» Exercise details
In the records below, count each line where the word "Fetch" appears, and reply with that number only.

• • • •

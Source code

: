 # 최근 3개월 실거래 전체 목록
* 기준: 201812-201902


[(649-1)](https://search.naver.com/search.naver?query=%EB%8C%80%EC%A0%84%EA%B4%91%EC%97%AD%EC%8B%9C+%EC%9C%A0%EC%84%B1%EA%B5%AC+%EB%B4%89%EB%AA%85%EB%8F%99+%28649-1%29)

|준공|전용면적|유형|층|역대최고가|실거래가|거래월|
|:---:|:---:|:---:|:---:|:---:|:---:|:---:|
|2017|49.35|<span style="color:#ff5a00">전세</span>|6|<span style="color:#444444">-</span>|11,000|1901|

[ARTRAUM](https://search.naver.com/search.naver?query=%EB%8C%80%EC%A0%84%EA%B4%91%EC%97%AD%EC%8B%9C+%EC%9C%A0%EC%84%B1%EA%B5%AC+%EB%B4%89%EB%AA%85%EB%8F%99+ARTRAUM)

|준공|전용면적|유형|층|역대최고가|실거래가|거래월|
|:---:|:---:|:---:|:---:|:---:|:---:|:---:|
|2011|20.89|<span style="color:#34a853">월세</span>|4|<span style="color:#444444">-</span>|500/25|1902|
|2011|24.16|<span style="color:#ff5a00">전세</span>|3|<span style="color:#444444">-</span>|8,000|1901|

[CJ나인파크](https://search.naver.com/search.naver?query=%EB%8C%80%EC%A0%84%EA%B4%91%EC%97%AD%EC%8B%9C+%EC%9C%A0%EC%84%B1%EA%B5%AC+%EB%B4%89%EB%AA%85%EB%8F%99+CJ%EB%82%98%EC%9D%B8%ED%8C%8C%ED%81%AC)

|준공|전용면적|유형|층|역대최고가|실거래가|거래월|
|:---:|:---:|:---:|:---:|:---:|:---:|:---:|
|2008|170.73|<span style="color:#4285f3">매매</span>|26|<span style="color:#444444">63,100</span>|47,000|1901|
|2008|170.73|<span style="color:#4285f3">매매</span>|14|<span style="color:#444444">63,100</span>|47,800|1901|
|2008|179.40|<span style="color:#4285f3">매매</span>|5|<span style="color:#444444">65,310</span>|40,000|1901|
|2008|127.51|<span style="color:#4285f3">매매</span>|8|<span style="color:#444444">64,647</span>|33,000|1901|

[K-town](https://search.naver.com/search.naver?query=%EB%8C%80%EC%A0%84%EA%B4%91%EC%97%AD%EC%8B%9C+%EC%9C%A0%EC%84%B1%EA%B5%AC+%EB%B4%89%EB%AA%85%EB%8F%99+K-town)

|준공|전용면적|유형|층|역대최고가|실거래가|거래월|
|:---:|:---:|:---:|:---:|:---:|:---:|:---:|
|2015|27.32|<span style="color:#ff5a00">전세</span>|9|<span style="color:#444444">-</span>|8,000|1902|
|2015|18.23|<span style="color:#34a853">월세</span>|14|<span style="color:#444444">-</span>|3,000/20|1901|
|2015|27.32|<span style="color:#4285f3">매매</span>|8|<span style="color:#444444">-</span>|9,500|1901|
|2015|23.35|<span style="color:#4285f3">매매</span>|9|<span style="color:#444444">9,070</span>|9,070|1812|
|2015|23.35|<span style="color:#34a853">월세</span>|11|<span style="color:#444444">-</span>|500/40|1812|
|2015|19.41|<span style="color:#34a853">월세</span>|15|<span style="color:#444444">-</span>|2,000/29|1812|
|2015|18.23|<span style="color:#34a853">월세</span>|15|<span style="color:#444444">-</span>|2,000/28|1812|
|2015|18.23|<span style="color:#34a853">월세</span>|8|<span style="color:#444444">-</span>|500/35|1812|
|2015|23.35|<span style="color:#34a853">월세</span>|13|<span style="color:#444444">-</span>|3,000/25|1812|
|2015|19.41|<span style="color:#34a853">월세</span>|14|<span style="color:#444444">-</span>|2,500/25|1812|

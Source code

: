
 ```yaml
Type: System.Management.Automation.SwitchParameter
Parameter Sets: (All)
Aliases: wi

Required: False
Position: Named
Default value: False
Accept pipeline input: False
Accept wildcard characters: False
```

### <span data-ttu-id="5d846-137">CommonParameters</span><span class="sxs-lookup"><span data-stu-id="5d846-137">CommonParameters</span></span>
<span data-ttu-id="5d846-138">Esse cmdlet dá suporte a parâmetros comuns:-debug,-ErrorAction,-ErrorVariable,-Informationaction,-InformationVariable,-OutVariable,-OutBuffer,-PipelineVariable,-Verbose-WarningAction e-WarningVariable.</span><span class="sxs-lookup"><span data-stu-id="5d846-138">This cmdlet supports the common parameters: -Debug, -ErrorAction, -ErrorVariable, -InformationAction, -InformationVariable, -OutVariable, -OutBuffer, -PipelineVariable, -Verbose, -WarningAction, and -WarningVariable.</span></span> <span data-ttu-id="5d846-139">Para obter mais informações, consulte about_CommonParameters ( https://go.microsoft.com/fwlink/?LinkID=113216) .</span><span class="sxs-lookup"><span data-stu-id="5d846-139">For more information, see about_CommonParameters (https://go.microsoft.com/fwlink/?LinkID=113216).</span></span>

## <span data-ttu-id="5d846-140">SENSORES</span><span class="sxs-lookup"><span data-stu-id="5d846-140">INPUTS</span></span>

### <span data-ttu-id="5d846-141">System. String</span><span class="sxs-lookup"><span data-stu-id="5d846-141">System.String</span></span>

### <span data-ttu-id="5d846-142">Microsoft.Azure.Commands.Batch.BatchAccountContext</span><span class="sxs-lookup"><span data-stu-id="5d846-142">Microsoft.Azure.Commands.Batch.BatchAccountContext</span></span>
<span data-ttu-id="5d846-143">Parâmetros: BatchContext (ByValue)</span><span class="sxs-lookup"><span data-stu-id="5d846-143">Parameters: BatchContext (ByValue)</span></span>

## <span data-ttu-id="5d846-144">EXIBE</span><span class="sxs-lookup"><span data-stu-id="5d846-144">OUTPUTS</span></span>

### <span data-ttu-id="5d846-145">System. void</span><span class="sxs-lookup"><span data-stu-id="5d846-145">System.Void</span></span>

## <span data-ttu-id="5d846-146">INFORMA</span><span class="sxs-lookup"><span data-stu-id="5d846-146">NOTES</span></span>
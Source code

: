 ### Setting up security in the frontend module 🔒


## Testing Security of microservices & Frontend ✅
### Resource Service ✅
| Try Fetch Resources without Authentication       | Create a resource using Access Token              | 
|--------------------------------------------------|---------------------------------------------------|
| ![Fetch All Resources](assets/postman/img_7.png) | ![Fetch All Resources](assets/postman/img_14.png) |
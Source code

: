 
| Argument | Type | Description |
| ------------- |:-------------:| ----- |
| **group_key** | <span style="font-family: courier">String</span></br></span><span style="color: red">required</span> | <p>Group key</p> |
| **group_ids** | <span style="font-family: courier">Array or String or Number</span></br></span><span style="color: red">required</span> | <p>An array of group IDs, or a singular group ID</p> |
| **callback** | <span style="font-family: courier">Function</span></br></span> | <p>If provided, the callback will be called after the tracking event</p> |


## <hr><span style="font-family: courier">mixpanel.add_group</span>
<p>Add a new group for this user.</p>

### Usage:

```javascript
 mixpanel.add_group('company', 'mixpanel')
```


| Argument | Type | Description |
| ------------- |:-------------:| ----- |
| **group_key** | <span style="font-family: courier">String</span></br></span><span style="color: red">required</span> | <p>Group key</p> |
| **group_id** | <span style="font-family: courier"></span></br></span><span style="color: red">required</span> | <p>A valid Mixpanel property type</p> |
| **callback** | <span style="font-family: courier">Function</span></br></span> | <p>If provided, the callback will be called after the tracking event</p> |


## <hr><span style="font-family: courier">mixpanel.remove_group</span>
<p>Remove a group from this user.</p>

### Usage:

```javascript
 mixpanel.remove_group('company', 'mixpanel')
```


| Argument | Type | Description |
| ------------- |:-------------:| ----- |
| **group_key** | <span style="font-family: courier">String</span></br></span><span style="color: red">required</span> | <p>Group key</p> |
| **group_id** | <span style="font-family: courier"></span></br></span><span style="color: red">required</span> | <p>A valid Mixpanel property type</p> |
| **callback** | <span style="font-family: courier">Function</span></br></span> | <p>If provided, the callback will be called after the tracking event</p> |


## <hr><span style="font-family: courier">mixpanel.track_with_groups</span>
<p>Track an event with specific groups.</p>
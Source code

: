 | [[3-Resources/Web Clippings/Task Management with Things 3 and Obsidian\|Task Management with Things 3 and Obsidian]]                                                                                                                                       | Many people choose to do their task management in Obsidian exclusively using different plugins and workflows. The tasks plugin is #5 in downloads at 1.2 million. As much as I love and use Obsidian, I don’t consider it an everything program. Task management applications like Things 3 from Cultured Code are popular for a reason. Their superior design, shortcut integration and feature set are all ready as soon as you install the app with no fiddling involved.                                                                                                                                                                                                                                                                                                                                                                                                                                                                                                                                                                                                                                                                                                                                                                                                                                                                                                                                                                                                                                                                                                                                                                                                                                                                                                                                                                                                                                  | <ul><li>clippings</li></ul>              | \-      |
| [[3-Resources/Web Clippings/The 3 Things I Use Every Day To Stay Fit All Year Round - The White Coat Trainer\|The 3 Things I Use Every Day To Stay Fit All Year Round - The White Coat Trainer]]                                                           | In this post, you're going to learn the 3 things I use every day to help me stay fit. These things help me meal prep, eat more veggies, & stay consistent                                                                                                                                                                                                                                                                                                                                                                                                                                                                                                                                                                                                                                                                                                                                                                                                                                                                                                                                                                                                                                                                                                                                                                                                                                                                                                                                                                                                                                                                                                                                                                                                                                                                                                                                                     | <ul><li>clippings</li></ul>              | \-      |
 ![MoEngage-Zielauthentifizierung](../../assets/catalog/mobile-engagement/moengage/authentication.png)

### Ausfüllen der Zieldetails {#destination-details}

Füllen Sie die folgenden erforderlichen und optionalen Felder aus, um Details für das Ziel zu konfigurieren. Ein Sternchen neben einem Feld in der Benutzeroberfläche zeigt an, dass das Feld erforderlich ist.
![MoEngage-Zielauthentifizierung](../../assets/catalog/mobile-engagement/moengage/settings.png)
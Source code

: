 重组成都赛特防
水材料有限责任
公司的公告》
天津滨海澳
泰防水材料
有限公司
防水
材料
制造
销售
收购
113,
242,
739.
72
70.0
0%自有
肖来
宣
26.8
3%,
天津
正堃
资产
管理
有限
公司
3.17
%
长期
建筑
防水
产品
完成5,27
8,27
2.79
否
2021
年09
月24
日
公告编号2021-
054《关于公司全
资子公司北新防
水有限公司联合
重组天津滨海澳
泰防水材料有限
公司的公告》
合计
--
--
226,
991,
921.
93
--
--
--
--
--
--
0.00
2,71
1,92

• • • •

» Answer for the task
2